Abstract: Drug abuse alone has been shown to cause epigenetic changes in brain tissue that have been shown to play roles in addictive behaviors. In conjunction with HIV-1 infection, it can cause epigenetic changes at the viral promoter that can result in altered gene expression, and exacerbate disease progression overall. This review entails an in-depth look at research conducted on the epigenetic effects of three of the most widely abused drugs (cannabinoids, opioids, and cocaine), with a particular focus on the mechanisms through which these drugs interact with HIV-1 infection at the viral promoter. Here we discuss the impact of this interplay on disease progression from the point of view of the nature of gene regulation at the level of chromatin accessibility, chromatin remodeling, and nucleosome repositioning. Given the importance of chromatin remodeling and DNA methylation in controlling the retroviral promoter, and the high susceptibility of the drug abusing population of individuals to HIV infection, it would be beneficial to understand the way in which the host genome is modified and regulated by drugs of abuse.
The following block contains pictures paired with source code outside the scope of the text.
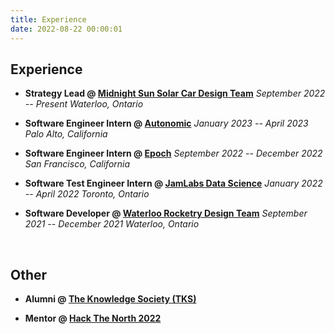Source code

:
 ```yaml
---
title: Experience
date: 2022-08-22 00:00:01
---
```


## Experience

- **Strategy Lead @ [Midnight Sun Solar Car Design Team](https://www.uwmidsun.com/)**
  _September 2022 -- Present_
  _Waterloo, Ontario_

- **Software Engineer Intern @ [Autonomic](https://autonomic.com/)**
  _January 2023 -- April 2023_
  _Palo Alto, California_

- **Software Engineer Intern @ [Epoch](https://www.epochapp.com/)**
  _September 2022 -- December 2022_
  _San Francisco, California_

- **Software Test Engineer Intern @ [JamLabs Data Science](https://www.jamlabs.com/)**
  _January 2022 -- April 2022_
  _Toronto, Ontario_

- **Software Developer @ [Waterloo Rocketry Design Team](https://www.waterloorocketry.com/)**
  _September 2021 -- December 2021_
  _Waterloo, Ontario_

<!--  -->
<br>
<!--  -->

## Other

- **Alumni @ [The Knowledge Society (TKS)](https://www.tks.world/)**

- **Mentor @ [Hack The North 2022](https://hackthenorth.com/)**
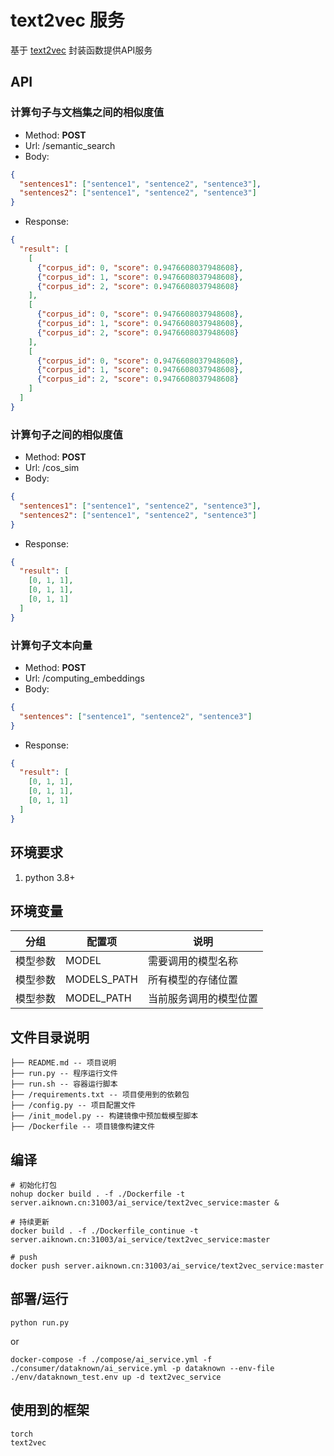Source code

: # text2vec 服务

基于 [text2vec](https://github.com/shibing624/text2vec) 封装函数提供API服务

## API

### 计算句子与文档集之间的相似度值
- Method: **POST**
- Url: /semantic_search
- Body:
```json
{
  "sentences1": ["sentence1", "sentence2", "sentence3"],
  "sentences2": ["sentence1", "sentence2", "sentence3"]
}
```
- Response: 
```json
{
  "result": [
    [
      {"corpus_id": 0, "score": 0.9476608037948608},
      {"corpus_id": 1, "score": 0.9476608037948608},
      {"corpus_id": 2, "score": 0.9476608037948608}
    ],
    [
      {"corpus_id": 0, "score": 0.9476608037948608},
      {"corpus_id": 1, "score": 0.9476608037948608},
      {"corpus_id": 2, "score": 0.9476608037948608}
    ],
    [
      {"corpus_id": 0, "score": 0.9476608037948608},
      {"corpus_id": 1, "score": 0.9476608037948608},
      {"corpus_id": 2, "score": 0.9476608037948608}
    ]
  ]
}
```

### 计算句子之间的相似度值
- Method: **POST**
- Url: /cos_sim
- Body:
```json
{
  "sentences1": ["sentence1", "sentence2", "sentence3"],
  "sentences2": ["sentence1", "sentence2", "sentence3"]
}
```
- Response: 
```json
{
  "result": [
    [0, 1, 1], 
    [0, 1, 1], 
    [0, 1, 1]
  ]
}
```

### 计算句子文本向量
- Method: **POST**
- Url: /computing_embeddings
- Body:
```json
{
  "sentences": ["sentence1", "sentence2", "sentence3"]
}
```
- Response: 
```json
{
  "result": [
    [0, 1, 1], 
    [0, 1, 1], 
    [0, 1, 1]
  ]
}
```

## 环境要求

1. python 3.8+

## 环境变量

| 分组     | 配置项       | 说明                 |
| ------- | ------------| -------------------- |
| 模型参数 | MODEL        | 需要调用的模型名称     |
| 模型参数 | MODELS_PATH  | 所有模型的存储位置     |
| 模型参数 | MODEL_PATH   | 当前服务调用的模型位置  |

## 文件目录说明

```filetree 
├── README.md -- 项目说明
├── run.py -- 程序运行文件
├── run.sh -- 容器运行脚本
├── /requirements.txt -- 项目使用到的依赖包
├── /config.py -- 项目配置文件
├── /init_model.py -- 构建镜像中预加载模型脚本
├── /Dockerfile -- 项目镜像构建文件
```
## 编译
```shell
# 初始化打包
nohup docker build . -f ./Dockerfile -t server.aiknown.cn:31003/ai_service/text2vec_service:master &

# 持续更新
docker build . -f ./Dockerfile_continue -t server.aiknown.cn:31003/ai_service/text2vec_service:master

# push
docker push server.aiknown.cn:31003/ai_service/text2vec_service:master 
```

## 部署/运行

```shell
python run.py
```

or

```shell
docker-compose -f ./compose/ai_service.yml -f ./consumer/dataknown/ai_service.yml -p dataknown --env-file ./env/dataknown_test.env up -d text2vec_service
```

## 使用到的框架

```shell
torch
text2vec
```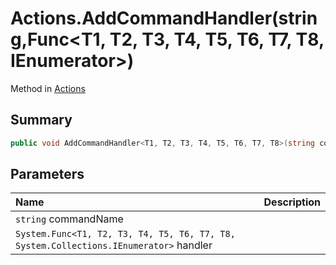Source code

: # Actions.AddCommandHandler(string,Func<T1, T2, T3, T4, T5, T6, T7, T8, IEnumerator>)

Method in [Actions](/api/csharp/yarn.unity.actions.md)

## Summary



```csharp
public void AddCommandHandler<T1, T2, T3, T4, T5, T6, T7, T8>(string commandName, Func<T1, T2, T3, T4, T5, T6, T7, T8, IEnumerator> handler)
```

## Parameters

|Name|Description|
|:---|:---|
|`string` commandName||
|`System.Func<T1, T2, T3, T4, T5, T6, T7, T8, System.Collections.IEnumerator>` handler||

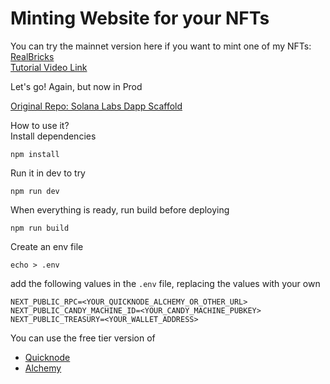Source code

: 
# Minting Website for your NFTs

You can try the mainnet version here if you want to mint one of my NFTs: [RealBricks](https://realbricks.xyz/) \
[Tutorial Video Link](https://www.youtube.com/watch?v=awzE0MP0Ewc)

Let's go!
Again, but now in Prod

[Original Repo: Solana Labs Dapp Scaffold](https://github.com/solana-labs/dapp-scaffold)

How to use it? \
Install dependencies
```
npm install
```
Run it in dev to try
```
npm run dev
```
When everything is ready, run build before deploying
```
npm run build
```
Create an env file
```
echo > .env
```
add the following values in the `.env` file, replacing the values with your own
```
NEXT_PUBLIC_RPC=<YOUR_QUICKNODE_ALCHEMY_OR_OTHER_URL>
NEXT_PUBLIC_CANDY_MACHINE_ID=<YOUR_CANDY_MACHINE_PUBKEY>
NEXT_PUBLIC_TREASURY=<YOUR_WALLET_ADDRESS>
```
You can use the free tier version of
- [Quicknode](https://www.quicknode.com/)
- [Alchemy](https://www.alchemy.com/)
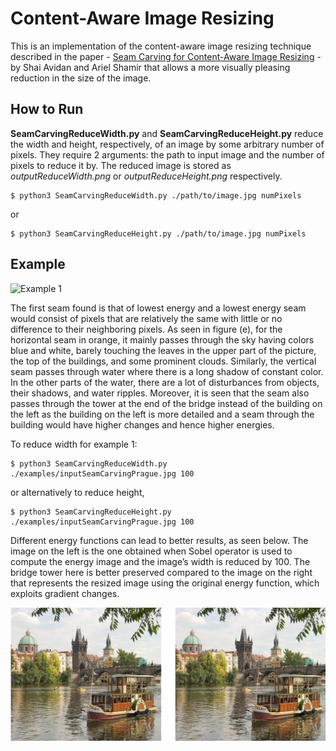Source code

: # Content-Aware Image Resizing

This is an implementation of the content-aware image resizing technique described in the paper -
[Seam Carving for Content-Aware Image Resizing](http://www.cs.utexas.edu/~grauman/courses/spring2011/slides/a10-avidan.pdf) - by Shai Avidan and Ariel Shamir that allows a more visually pleasing reduction in the size of the image.


## How to Run
**SeamCarvingReduceWidth.py** and **SeamCarvingReduceHeight.py** reduce the width and height, respectively, of an image by some arbitrary number of pixels. They require 2 arguments: the path to input image and the number of pixels to reduce it by. The reduced image is stored as _outputReduceWidth.png_ or _outputReduceHeight.png_  respectively.

```
$ python3 SeamCarvingReduceWidth.py ./path/to/image.jpg numPixels
```

or

```
$ python3 SeamCarvingReduceHeight.py ./path/to/image.jpg numPixels
```

## Example

<!-- ### Example 1 -->

![Example 1](./examples/Picture1.png)

The first seam found is that of lowest energy and a lowest energy seam would consist of pixels that are relatively the same with little or no difference to their neighboring pixels. As seen in figure (e), for the horizontal seam in orange, it mainly passes through the sky having colors blue and white, barely touching the leaves in the upper part of the picture, the top of the buildings, and some prominent clouds. Similarly, the vertical seam passes through water where there is a long shadow of constant color. In the other parts of the water, there are a lot of disturbances from objects, their shadows, and water ripples. Moreover, it is seen that the seam also passes through the tower at the end of the bridge instead of the building on the left as the building on the left is more detailed and a seam through the building would have higher changes and hence higher energies.


To reduce width for example 1:

```
$ python3 SeamCarvingReduceWidth.py ./examples/inputSeamCarvingPrague.jpg 100
```

or alternatively to reduce height,

```
$ python3 SeamCarvingReduceHeight.py ./examples/inputSeamCarvingPrague.jpg 100
```

Different energy functions can lead to better results, as seen below. The image on the left is the one obtained when Sobel operator is used to compute the energy image and the image’s width is reduced by 100. The bridge tower here is better preserved compared to the image on the right that represents the resized image using the original energy function, which exploits gradient changes.

![Example 1 Sobel Difference](./examples/Picture2.png)
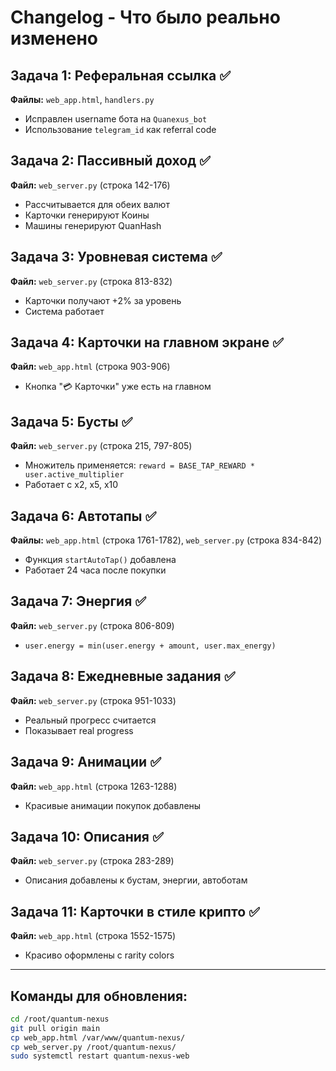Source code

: # Changelog - Что было реально изменено

## Задача 1: Реферальная ссылка ✅
**Файлы:** `web_app.html`, `handlers.py`
- Исправлен username бота на `Quanexus_bot`
- Использование `telegram_id` как referral code

## Задача 2: Пассивный доход ✅
**Файл:** `web_server.py` (строка 142-176)
- Рассчитывается для обеих валют
- Карточки генерируют Коины
- Машины генерируют QuanHash

## Задача 3: Уровневая система ✅
**Файл:** `web_server.py` (строка 813-832)
- Карточки получают +2% за уровень
- Система работает

## Задача 4: Карточки на главном экране ✅
**Файл:** `web_app.html` (строка 903-906)
- Кнопка "💳 Карточки" уже есть на главном

## Задача 5: Бусты ✅
**Файл:** `web_server.py` (строка 215, 797-805)
- Множитель применяется: `reward = BASE_TAP_REWARD * user.active_multiplier`
- Работает с x2, x5, x10

## Задача 6: Автотапы ✅
**Файлы:** `web_app.html` (строка 1761-1782), `web_server.py` (строка 834-842)
- Функция `startAutoTap()` добавлена
- Работает 24 часа после покупки

## Задача 7: Энергия ✅
**Файл:** `web_server.py` (строка 806-809)
- `user.energy = min(user.energy + amount, user.max_energy)`

## Задача 8: Ежедневные задания ✅
**Файл:** `web_server.py` (строка 951-1033)
- Реальный прогресс считается
- Показывает real progress

## Задача 9: Анимации ✅
**Файл:** `web_app.html` (строка 1263-1288)
- Красивые анимации покупок добавлены

## Задача 10: Описания ✅
**Файл:** `web_server.py` (строка 283-289)
- Описания добавлены к бустам, энергии, автоботам

## Задача 11: Карточки в стиле крипто ✅
**Файл:** `web_app.html` (строка 1552-1575)
- Красиво оформлены с rarity colors

---

## Команды для обновления:

```bash
cd /root/quantum-nexus
git pull origin main
cp web_app.html /var/www/quantum-nexus/
cp web_server.py /root/quantum-nexus/
sudo systemctl restart quantum-nexus-web
```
Impact of age on markers of HIV-1 disease.

Abstract: Aging is a complicated process characterized by a progressive loss of homeostasis, which results in an increased vulnerability to multiple diseases. HIV-1-infected patients demonstrate a premature aging phenotype and develop certain age-related diseases earlier in their lifespan than what is seen in the general population. Age-related comorbidities may include the development of bone disease, metabolic disorders, neurologic impairment and immunosenescence. Age also appears to have an effect on traditional markers of HIV-1 disease progression, including CD4+ T-cell count and viral load. These effects are not only a consequence of HIV-1 infection, but in many cases, are also linked to antiretroviral therapy. This review summarizes the complex interplay between HIV-1 infection and aging, and the impact that aging has on markers of HIV-1 disease.